### Exercise inputs:
----

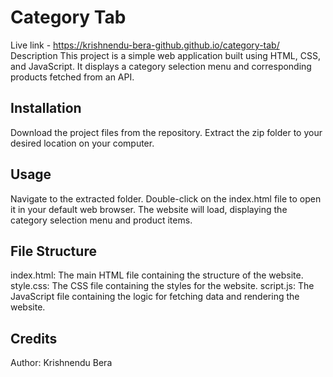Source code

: # Category Tab
Live link - https://krishnendu-bera-github.github.io/category-tab/
Description
This project is a simple web application built using HTML, CSS, and JavaScript. It displays a category selection menu and corresponding products fetched from an API.

## Installation
Download the project files from the repository.
Extract the zip folder to your desired location on your computer.

## Usage
Navigate to the extracted folder.
Double-click on the index.html file to open it in your default web browser.
The website will load, displaying the category selection menu and product items.

## File Structure
index.html: The main HTML file containing the structure of the website.
style.css: The CSS file containing the styles for the website.
script.js: The JavaScript file containing the logic for fetching data and rendering the website.

## Credits
Author: Krishnendu Bera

----

### Problem to solve:
Show each line of the data that contains the string "project".

### Exercise output:
This project is a simple web application built using HTML, CSS, and JavaScript. It displays a category selection menu and corresponding products fetched from an API.
Download the project files from the repository.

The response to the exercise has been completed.